(Beginning of THE RECORDS)

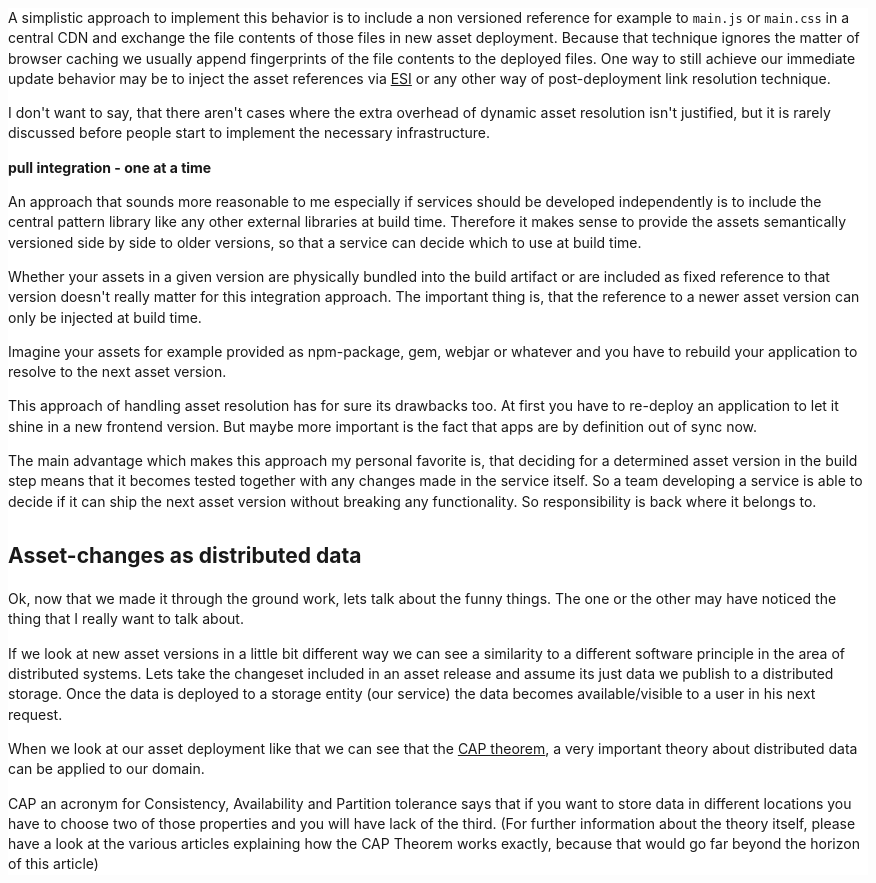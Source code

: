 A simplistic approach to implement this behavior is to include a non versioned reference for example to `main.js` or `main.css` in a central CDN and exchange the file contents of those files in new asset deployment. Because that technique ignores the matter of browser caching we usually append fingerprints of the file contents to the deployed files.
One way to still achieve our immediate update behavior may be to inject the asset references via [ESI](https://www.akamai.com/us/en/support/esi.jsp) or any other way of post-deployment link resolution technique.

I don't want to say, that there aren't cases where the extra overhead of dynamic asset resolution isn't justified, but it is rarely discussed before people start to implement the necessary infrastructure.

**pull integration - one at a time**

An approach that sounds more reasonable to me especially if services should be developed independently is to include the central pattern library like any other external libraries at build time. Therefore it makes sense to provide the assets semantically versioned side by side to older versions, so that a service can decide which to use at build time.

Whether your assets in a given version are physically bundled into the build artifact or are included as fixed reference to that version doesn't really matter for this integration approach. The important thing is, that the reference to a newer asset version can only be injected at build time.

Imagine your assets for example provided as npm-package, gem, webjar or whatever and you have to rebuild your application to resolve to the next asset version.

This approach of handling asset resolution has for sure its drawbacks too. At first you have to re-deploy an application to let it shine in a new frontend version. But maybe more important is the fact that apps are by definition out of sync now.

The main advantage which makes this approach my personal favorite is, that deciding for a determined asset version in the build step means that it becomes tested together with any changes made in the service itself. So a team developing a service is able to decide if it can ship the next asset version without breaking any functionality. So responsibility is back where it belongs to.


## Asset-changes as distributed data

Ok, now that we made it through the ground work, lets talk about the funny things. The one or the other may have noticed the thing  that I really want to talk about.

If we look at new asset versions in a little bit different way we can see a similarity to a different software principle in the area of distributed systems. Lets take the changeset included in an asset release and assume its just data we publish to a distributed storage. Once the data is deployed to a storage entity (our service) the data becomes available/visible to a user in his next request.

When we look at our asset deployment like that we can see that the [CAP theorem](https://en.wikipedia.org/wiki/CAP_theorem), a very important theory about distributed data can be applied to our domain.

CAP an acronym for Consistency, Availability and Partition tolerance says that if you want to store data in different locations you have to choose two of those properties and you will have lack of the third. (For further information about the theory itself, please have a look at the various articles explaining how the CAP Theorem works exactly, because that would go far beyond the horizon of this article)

(End of THE RECORDS)
(Beginning of THE RECORDS)

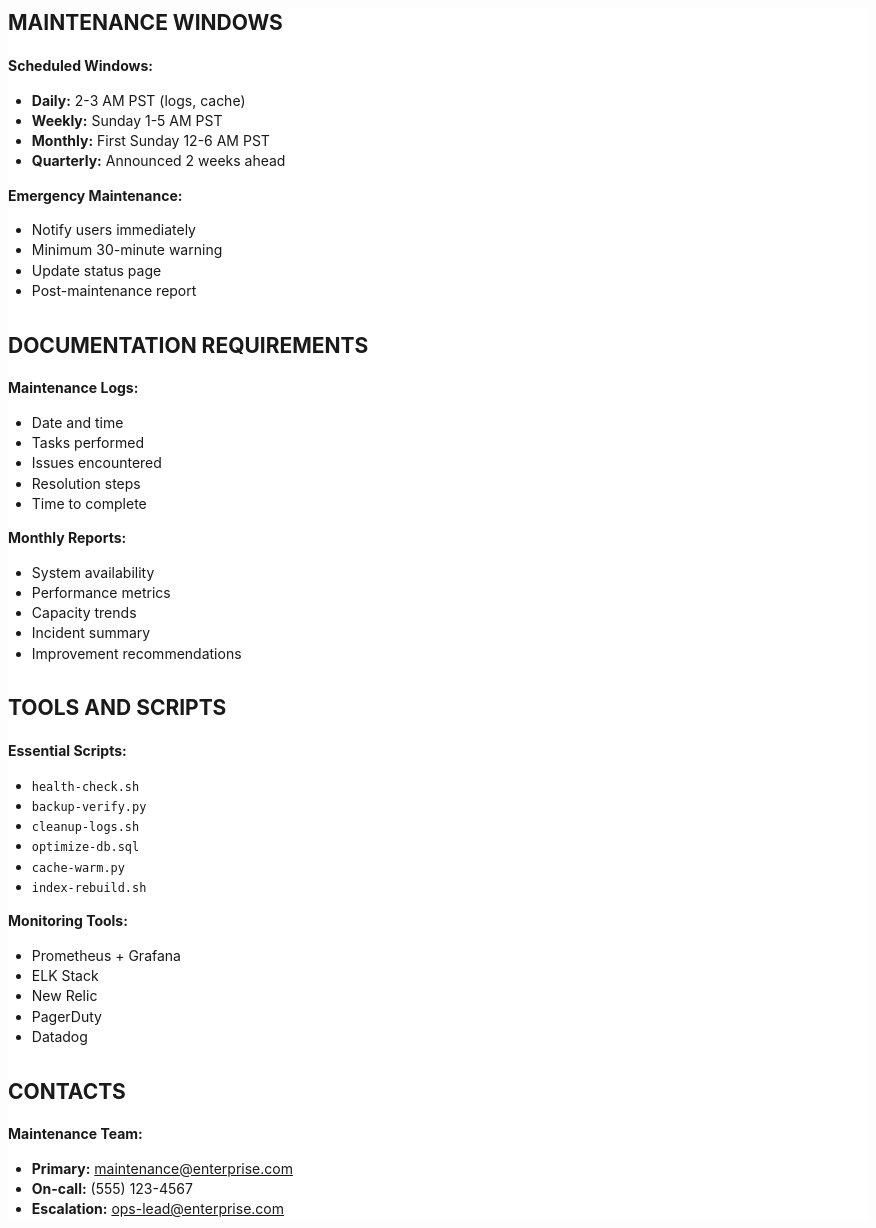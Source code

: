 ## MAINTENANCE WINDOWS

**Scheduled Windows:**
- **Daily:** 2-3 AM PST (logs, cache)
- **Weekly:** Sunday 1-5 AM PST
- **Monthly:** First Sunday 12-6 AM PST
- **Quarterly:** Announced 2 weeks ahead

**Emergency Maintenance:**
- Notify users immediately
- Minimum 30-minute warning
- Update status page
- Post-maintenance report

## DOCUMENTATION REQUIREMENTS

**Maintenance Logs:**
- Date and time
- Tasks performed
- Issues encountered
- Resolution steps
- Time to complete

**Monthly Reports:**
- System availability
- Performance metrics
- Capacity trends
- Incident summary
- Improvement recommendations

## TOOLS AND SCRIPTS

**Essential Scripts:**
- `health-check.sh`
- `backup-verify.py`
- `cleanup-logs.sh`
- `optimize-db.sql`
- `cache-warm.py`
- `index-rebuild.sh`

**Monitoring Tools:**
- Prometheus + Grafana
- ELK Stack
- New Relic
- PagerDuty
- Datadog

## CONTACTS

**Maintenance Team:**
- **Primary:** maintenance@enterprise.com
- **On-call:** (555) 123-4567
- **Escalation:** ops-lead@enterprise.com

(End of THE RECORDS)

Of the lines above, extract only those from the line with "- **Quarterly:** Announced 2 weeks ahead" to the line with "- **Escalation:** ops-lead@enterprise.com", both included, exactly as written.

- **Quarterly:** Announced 2 weeks ahead

**Emergency Maintenance:**
- Notify users immediately
- Minimum 30-minute warning
- Update status page
- Post-maintenance report

## DOCUMENTATION REQUIREMENTS

**Maintenance Logs:**
- Date and time
- Tasks performed
- Issues encountered
- Resolution steps
- Time to complete

**Monthly Reports:**
- System availability
- Performance metrics
- Capacity trends
- Incident summary
- Improvement recommendations

## TOOLS AND SCRIPTS

**Essential Scripts:**
- `health-check.sh`
- `backup-verify.py`
- `cleanup-logs.sh`
- `optimize-db.sql`
- `cache-warm.py`
- `index-rebuild.sh`

**Monitoring Tools:**
- Prometheus + Grafana
- ELK Stack
- New Relic
- PagerDuty
- Datadog

## CONTACTS

**Maintenance Team:**
- **Primary:** maintenance@enterprise.com
- **On-call:** (555) 123-4567
- **Escalation:** ops-lead@enterprise.com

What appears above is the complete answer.